> WORK REQUIRED
Retype the entries exactly, keeping every line intact.

========================================

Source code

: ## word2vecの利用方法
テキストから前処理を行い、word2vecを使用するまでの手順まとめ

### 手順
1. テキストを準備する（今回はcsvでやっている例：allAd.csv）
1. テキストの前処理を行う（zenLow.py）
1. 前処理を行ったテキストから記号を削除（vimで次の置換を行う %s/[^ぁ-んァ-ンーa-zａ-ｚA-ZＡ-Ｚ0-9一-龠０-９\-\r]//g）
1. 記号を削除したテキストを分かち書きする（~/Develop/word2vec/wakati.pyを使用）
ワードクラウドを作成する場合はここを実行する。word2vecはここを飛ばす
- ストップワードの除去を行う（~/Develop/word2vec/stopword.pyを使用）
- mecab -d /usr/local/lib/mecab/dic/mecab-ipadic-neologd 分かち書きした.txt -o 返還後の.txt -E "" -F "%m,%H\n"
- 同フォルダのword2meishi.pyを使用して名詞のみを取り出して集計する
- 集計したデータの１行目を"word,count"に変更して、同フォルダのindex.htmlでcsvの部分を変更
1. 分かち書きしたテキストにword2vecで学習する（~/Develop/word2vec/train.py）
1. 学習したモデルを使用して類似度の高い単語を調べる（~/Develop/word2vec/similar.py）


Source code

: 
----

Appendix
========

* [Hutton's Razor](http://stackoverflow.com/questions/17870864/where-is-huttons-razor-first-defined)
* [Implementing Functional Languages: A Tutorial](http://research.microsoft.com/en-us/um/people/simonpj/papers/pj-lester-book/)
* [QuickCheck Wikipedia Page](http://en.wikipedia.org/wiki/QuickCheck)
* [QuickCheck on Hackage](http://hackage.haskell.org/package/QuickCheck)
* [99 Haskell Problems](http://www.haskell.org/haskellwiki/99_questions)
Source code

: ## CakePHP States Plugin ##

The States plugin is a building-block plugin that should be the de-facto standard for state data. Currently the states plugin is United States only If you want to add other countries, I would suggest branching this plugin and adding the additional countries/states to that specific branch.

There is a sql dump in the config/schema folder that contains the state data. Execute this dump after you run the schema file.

========================================

> WORKED SOLUTION
Source code

: ## word2vecの利用方法
テキストから前処理を行い、word2vecを使用するまでの手順まとめ

### 手順
1. テキストを準備する（今回はcsvでやっている例：allAd.csv）
1. テキストの前処理を行う（zenLow.py）
1. 前処理を行ったテキストから記号を削除（vimで次の置換を行う %s/[^ぁ-んァ-ンーa-zａ-ｚA-ZＡ-Ｚ0-9一-龠０-９\-\r]//g）
1. 記号を削除したテキストを分かち書きする（~/Develop/word2vec/wakati.pyを使用）
ワードクラウドを作成する場合はここを実行する。word2vecはここを飛ばす
- ストップワードの除去を行う（~/Develop/word2vec/stopword.pyを使用）
- mecab -d /usr/local/lib/mecab/dic/mecab-ipadic-neologd 分かち書きした.txt -o 返還後の.txt -E "" -F "%m,%H\n"
- 同フォルダのword2meishi.pyを使用して名詞のみを取り出して集計する
- 集計したデータの１行目を"word,count"に変更して、同フォルダのindex.htmlでcsvの部分を変更
1. 分かち書きしたテキストにword2vecで学習する（~/Develop/word2vec/train.py）
1. 学習したモデルを使用して類似度の高い単語を調べる（~/Develop/word2vec/similar.py）


Source code

: 
----

Appendix
========

* [Hutton's Razor](http://stackoverflow.com/questions/17870864/where-is-huttons-razor-first-defined)
* [Implementing Functional Languages: A Tutorial](http://research.microsoft.com/en-us/um/people/simonpj/papers/pj-lester-book/)
* [QuickCheck Wikipedia Page](http://en.wikipedia.org/wiki/QuickCheck)
* [QuickCheck on Hackage](http://hackage.haskell.org/package/QuickCheck)
* [99 Haskell Problems](http://www.haskell.org/haskellwiki/99_questions)
Source code

: ## CakePHP States Plugin ##

The States plugin is a building-block plugin that should be the de-facto standard for state data. Currently the states plugin is United States only If you want to add other countries, I would suggest branching this plugin and adding the additional countries/states to that specific branch.

There is a sql dump in the config/schema folder that contains the state data. Execute this dump after you run the schema file.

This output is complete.